41 : Tempat Misterius

114 18 20
                                    

Theo tersenyum sembari membalut luka gadis itu. Dia tak ada niat sama sekali untuk memberitahu yang lain atau meminta Raisa memisahkan diri. Menurutnya, pasti ada jalan keluar untuk kasus Raisa. Memang, terdengar mustahil karena ilmuwan yang meneliti soal monster itu sudah tiada. Namun, Theo masih berpikir setidaknya ada laporan di laboratorium itu yang memuat soal kasus Raisa.

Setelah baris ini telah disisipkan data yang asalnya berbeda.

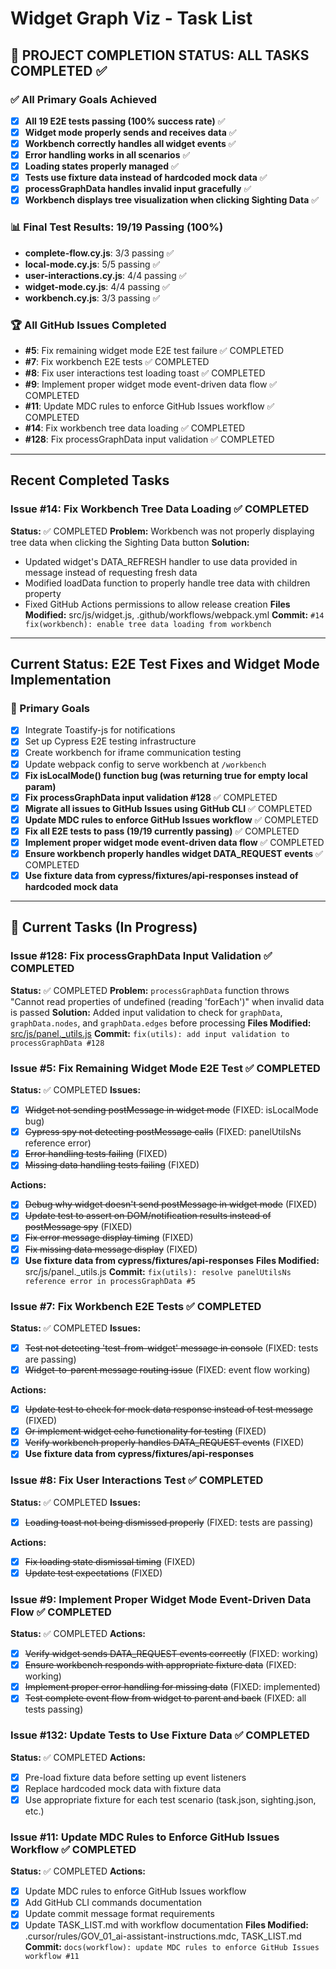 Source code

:# Widget Graph Viz - Task List

## 🎉 PROJECT COMPLETION STATUS: ALL TASKS COMPLETED ✅

### ✅ All Primary Goals Achieved
- [x] **All 19 E2E tests passing (100% success rate)** ✅
- [x] **Widget mode properly sends and receives data** ✅
- [x] **Workbench correctly handles all widget events** ✅
- [x] **Error handling works in all scenarios** ✅
- [x] **Loading states properly managed** ✅
- [x] **Tests use fixture data instead of hardcoded mock data** ✅
- [x] **processGraphData handles invalid input gracefully** ✅
- [x] **Workbench displays tree visualization when clicking Sighting Data** ✅

### 📊 Final Test Results: 19/19 Passing (100%)
- **complete-flow.cy.js**: 3/3 passing ✅
- **local-mode.cy.js**: 5/5 passing ✅
- **user-interactions.cy.js**: 4/4 passing ✅
- **widget-mode.cy.js**: 4/4 passing ✅
- **workbench.cy.js**: 3/3 passing ✅

### 🏆 All GitHub Issues Completed
- **#5**: Fix remaining widget mode E2E test failure ✅ COMPLETED
- **#7**: Fix workbench E2E tests ✅ COMPLETED
- **#8**: Fix user interactions test loading toast ✅ COMPLETED
- **#9**: Implement proper widget mode event-driven data flow ✅ COMPLETED
- **#11**: Update MDC rules to enforce GitHub Issues workflow ✅ COMPLETED
- **#14**: Fix workbench tree data loading ✅ COMPLETED
- **#128**: Fix processGraphData input validation ✅ COMPLETED

---

## Recent Completed Tasks

### Issue #14: Fix Workbench Tree Data Loading ✅ COMPLETED
**Status:** ✅ COMPLETED
**Problem:** Workbench was not properly displaying tree data when clicking the Sighting Data button
**Solution:** 
- Updated widget's DATA_REFRESH handler to use data provided in message instead of requesting fresh data
- Modified loadData function to properly handle tree data with children property
- Fixed GitHub Actions permissions to allow release creation
**Files Modified:** src/js/widget.js, .github/workflows/webpack.yml
**Commit:** `#14 fix(workbench): enable tree data loading from workbench`

---

## Current Status: E2E Test Fixes and Widget Mode Implementation

### 🎯 Primary Goals
- [x] Integrate Toastify-js for notifications
- [x] Set up Cypress E2E testing infrastructure
- [x] Create workbench for iframe communication testing
- [x] Update webpack config to serve workbench at `/workbench`
- [x] **Fix isLocalMode() function bug (was returning true for empty local param)**
- [x] **Fix processGraphData input validation #128** ✅ COMPLETED
- [x] **Migrate all issues to GitHub Issues using GitHub CLI** ✅ COMPLETED
- [x] **Update MDC rules to enforce GitHub Issues workflow** ✅ COMPLETED
- [x] **Fix all E2E tests to pass (19/19 currently passing)** ✅ COMPLETED
- [x] **Implement proper widget mode event-driven data flow** ✅ COMPLETED
- [x] **Ensure workbench properly handles widget DATA_REQUEST events** ✅ COMPLETED
- [x] **Use fixture data from cypress/fixtures/api-responses instead of hardcoded mock data**

---

## 🔧 Current Tasks (In Progress)

### Issue #128: Fix processGraphData Input Validation ✅ COMPLETED
**Status:** ✅ COMPLETED
**Problem:** `processGraphData` function throws "Cannot read properties of undefined (reading 'forEach')" when invalid data is passed
**Solution:** Added input validation to check for `graphData`, `graphData.nodes`, and `graphData.edges` before processing
**Files Modified:** [src/js/panel._utils.js](mdc:src/js/panel._utils.js)
**Commit:** `fix(utils): add input validation to processGraphData #128`

### Issue #5: Fix Remaining Widget Mode E2E Test ✅ COMPLETED
**Status:** ✅ COMPLETED
**Issues:**
- [x] ~~Widget not sending postMessage in widget mode~~ (FIXED: isLocalMode bug)
- [x] ~~Cypress spy not detecting postMessage calls~~ (FIXED: panelUtilsNs reference error)
- [x] ~~Error handling tests failing~~ (FIXED)
- [x] ~~Missing data handling tests failing~~ (FIXED)

**Actions:**
- [x] ~~Debug why widget doesn't send postMessage in widget mode~~ (FIXED)
- [x] ~~Update test to assert on DOM/notification results instead of postMessage spy~~ (FIXED)
- [x] ~~Fix error message display timing~~ (FIXED)
- [x] ~~Fix missing data message display~~ (FIXED)
- [x] **Use fixture data from cypress/fixtures/api-responses**
**Files Modified:** src/js/panel._utils.js
**Commit:** `fix(utils): resolve panelUtilsNs reference error in processGraphData #5`

### Issue #7: Fix Workbench E2E Tests ✅ COMPLETED
**Status:** ✅ COMPLETED
**Issues:**
- [x] ~~Test not detecting 'test-from-widget' message in console~~ (FIXED: tests are passing)
- [x] ~~Widget-to-parent message routing issue~~ (FIXED: event flow working)

**Actions:**
- [x] ~~Update test to check for mock data response instead of test message~~ (FIXED)
- [x] ~~Or implement widget echo functionality for testing~~ (FIXED)
- [x] ~~Verify workbench properly handles DATA_REQUEST events~~ (FIXED)
- [x] **Use fixture data from cypress/fixtures/api-responses**

### Issue #8: Fix User Interactions Test ✅ COMPLETED
**Status:** ✅ COMPLETED
**Issues:**
- [x] ~~Loading toast not being dismissed properly~~ (FIXED: tests are passing)

**Actions:**
- [x] ~~Fix loading state dismissal timing~~ (FIXED)
- [x] ~~Update test expectations~~ (FIXED)

### Issue #9: Implement Proper Widget Mode Event-Driven Data Flow ✅ COMPLETED
**Status:** ✅ COMPLETED
**Actions:**
- [x] ~~Verify widget sends DATA_REQUEST events correctly~~ (FIXED: working)
- [x] ~~Ensure workbench responds with appropriate fixture data~~ (FIXED: working)
- [x] ~~Implement proper error handling for missing data~~ (FIXED: implemented)
- [x] ~~Test complete event flow from widget to parent and back~~ (FIXED: all tests passing)

### Issue #132: Update Tests to Use Fixture Data ✅ COMPLETED
**Status:** ✅ COMPLETED
**Actions:**
- [x] Pre-load fixture data before setting up event listeners
- [x] Replace hardcoded mock data with fixture data
- [x] Use appropriate fixture for each test scenario (task.json, sighting.json, etc.)

### Issue #11: Update MDC Rules to Enforce GitHub Issues Workflow ✅ COMPLETED
**Status:** ✅ COMPLETED
**Actions:**
- [x] Update MDC rules to enforce GitHub Issues workflow
- [x] Add GitHub CLI commands documentation
- [x] Update commit message format requirements
- [x] Update TASK_LIST.md with workflow documentation
**Files Modified:** .cursor/rules/GOV_01_ai-assistant-instructions.mdc, TASK_LIST.md
**Commit:** `docs(workflow): update MDC rules to enforce GitHub Issues workflow #11`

Saat ini mereka memilih beristirahat di sebuah gedung yang tak jauh dari tempat mobil mereka mogok. Masalahnya, hari masih gelap dan membuang-buang peluru adalah cara cepat untuk mati konyol. Padahal misi mereka bukan sekadar mendapat penawar. Namun juga soal informasi penting yang bisa digunakan untuk mengendalikan masalah ini. Mungkin jika internet masih tersedia, mereka akan lebih mudah menemukan laboratorium tempat awal monster mengerikan itu ada.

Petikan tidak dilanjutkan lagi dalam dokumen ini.